A good many people express incredulity with the consistent free-market, or libertarian, position. They consider opposition to the welfare state as something bizarre, rejection of unlimited democracy as almost un-American, and opposition to things like Social Security as bordering on outright callousness. For this reason it may be of some value to illustrate how a libertarian may respond to a prominent defense of Social Security, the quintessential American welfare-state policy.
A while back in the New York Times, Henry J. Aaron of the Brookings Institution, one of this country’s most prestigious Washington think tanks supporting nearly all welfare-state measures, laid out the case for the continuation of Social Security. Here is how he put his case: “Most individuals . . . do not do a very good job of planning for distant or unlikely events like retirement or disability. Moreover . . . since many people are already exposed to the risks of big stock market swings through 401(k) programs and Individual Retirement Accounts, there is good reason to maintain Social Security as a guaranteed benefit in which any investment or economic risks—as well as administrative costs—are spread across the generations and income levels.
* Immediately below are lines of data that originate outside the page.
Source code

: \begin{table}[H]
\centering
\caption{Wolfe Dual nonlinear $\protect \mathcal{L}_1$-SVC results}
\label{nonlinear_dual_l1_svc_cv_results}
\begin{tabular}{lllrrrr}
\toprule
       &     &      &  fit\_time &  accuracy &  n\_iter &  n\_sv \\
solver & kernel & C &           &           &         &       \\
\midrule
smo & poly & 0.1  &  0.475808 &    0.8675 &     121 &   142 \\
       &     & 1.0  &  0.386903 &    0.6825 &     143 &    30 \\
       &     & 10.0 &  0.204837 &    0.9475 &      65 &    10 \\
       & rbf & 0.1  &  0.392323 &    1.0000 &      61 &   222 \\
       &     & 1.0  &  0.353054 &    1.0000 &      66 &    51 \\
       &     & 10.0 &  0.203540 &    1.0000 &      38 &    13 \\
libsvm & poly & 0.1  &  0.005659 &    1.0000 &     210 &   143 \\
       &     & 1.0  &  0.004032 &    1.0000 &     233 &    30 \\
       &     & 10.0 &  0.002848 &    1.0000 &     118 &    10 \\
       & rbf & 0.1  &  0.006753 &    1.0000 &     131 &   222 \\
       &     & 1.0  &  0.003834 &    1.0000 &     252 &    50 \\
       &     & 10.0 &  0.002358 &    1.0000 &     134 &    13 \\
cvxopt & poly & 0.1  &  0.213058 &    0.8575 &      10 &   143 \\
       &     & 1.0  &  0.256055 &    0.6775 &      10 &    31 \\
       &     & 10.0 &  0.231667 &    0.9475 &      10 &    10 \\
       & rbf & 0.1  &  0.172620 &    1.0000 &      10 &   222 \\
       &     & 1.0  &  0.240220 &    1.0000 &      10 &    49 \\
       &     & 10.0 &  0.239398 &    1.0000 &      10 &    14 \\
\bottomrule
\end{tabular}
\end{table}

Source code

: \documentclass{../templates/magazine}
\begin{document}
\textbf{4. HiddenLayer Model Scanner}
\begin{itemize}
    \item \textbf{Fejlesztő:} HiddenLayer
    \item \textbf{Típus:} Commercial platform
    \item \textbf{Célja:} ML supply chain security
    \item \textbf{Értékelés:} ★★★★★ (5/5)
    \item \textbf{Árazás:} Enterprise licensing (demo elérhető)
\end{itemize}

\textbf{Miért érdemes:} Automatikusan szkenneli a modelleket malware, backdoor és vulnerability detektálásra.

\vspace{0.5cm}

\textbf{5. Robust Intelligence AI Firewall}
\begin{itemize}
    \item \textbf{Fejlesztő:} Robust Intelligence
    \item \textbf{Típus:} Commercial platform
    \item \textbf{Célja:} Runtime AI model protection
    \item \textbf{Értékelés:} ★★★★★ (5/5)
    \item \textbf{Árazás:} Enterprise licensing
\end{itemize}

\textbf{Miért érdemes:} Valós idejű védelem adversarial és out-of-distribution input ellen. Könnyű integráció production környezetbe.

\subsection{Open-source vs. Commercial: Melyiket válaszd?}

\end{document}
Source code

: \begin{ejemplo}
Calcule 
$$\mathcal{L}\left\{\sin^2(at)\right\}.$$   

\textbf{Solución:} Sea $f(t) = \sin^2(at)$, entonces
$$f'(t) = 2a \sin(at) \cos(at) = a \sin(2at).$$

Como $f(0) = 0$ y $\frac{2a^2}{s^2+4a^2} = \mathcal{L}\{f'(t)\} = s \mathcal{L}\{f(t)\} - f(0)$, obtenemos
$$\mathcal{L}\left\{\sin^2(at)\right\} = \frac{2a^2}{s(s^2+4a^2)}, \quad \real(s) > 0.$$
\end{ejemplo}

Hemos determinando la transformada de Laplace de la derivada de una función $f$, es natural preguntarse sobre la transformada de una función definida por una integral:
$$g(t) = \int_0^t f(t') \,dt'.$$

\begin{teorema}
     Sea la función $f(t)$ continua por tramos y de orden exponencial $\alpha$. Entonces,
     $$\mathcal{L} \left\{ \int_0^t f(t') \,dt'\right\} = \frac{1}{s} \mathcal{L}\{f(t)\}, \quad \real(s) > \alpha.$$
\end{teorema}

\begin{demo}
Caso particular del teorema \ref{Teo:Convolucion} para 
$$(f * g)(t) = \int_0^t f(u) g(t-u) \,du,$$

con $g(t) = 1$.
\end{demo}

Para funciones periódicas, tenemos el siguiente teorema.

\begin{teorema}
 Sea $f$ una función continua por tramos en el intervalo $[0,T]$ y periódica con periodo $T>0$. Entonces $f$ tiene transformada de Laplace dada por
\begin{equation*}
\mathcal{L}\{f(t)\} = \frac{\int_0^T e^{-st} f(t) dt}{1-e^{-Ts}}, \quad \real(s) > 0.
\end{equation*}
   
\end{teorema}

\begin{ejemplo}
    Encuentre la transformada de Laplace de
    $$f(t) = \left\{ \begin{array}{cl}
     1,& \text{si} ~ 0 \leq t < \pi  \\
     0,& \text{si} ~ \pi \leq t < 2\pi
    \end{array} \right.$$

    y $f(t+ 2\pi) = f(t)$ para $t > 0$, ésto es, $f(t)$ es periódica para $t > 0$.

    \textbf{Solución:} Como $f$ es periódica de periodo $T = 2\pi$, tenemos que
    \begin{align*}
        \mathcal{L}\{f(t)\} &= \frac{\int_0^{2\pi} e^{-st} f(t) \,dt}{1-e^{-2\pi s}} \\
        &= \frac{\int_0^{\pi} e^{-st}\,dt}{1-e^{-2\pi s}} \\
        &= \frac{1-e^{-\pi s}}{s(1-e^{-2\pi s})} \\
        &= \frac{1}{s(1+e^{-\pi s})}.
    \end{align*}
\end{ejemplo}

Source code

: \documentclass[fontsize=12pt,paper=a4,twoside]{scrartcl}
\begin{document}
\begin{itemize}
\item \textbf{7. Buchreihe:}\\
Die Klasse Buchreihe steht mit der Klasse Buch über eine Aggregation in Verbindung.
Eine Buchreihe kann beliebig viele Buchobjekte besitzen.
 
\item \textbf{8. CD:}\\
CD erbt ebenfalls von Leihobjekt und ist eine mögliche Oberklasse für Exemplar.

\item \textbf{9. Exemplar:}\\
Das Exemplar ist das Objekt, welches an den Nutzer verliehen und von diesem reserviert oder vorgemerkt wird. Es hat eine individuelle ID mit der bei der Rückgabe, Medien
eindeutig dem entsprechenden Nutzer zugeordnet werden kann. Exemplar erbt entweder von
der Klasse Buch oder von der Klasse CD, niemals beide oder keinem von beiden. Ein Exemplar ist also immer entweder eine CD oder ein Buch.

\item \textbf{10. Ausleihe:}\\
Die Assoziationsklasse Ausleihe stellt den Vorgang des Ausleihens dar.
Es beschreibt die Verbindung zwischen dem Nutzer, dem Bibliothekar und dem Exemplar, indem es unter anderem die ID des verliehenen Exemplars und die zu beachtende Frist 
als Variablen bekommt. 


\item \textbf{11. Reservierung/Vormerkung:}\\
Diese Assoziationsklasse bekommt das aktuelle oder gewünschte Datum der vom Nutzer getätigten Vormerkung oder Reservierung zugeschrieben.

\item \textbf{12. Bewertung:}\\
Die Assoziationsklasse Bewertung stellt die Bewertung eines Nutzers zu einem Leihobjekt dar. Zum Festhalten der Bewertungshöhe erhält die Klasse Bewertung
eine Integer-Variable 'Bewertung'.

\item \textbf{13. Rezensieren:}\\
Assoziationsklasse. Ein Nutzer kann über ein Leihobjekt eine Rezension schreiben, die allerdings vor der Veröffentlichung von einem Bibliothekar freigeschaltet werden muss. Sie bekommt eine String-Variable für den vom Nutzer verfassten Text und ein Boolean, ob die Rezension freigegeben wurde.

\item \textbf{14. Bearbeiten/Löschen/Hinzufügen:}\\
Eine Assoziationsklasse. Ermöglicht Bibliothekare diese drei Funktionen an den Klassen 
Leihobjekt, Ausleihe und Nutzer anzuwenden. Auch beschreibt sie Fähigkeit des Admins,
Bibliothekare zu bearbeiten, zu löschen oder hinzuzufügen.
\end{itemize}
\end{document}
The wild gyrations in the stock market . . . underscore the point.” Mr. Aaron then added, “The reasons that led the nation to adopt social insurance are about as strong now as they ever were.”
This is indeed a standard and familiar way to defend Social Security and many other welfare-state measures. How can the libertarian insist that Social Security is immoral? Here is how.
Perhaps it is true that “most individuals do not do a very good job of planning for distant or unlikely events like retirement and disability.” This fact, if it is one, does not support in the slightest the imposition of various costs on other people who in fact do do a good job. Why should the negligence and oversight of some people impose burdens on others who are prudent and who use foresight? What is the point of being prudent if you are still burdened with the insolvency and debt of other people? We could justify bank robbery that way too: The savers should not complain when those who have failed to save take their money, since the thieves simply did not do a good job of planning. Furthermore, if most people aren’t good at planning for distant and unlikely events, why would most politicians, who must constantly worry about re-election, or bureaucrats, who need security as much as the next person, be better at this than the rest of us? No reason to think so at all.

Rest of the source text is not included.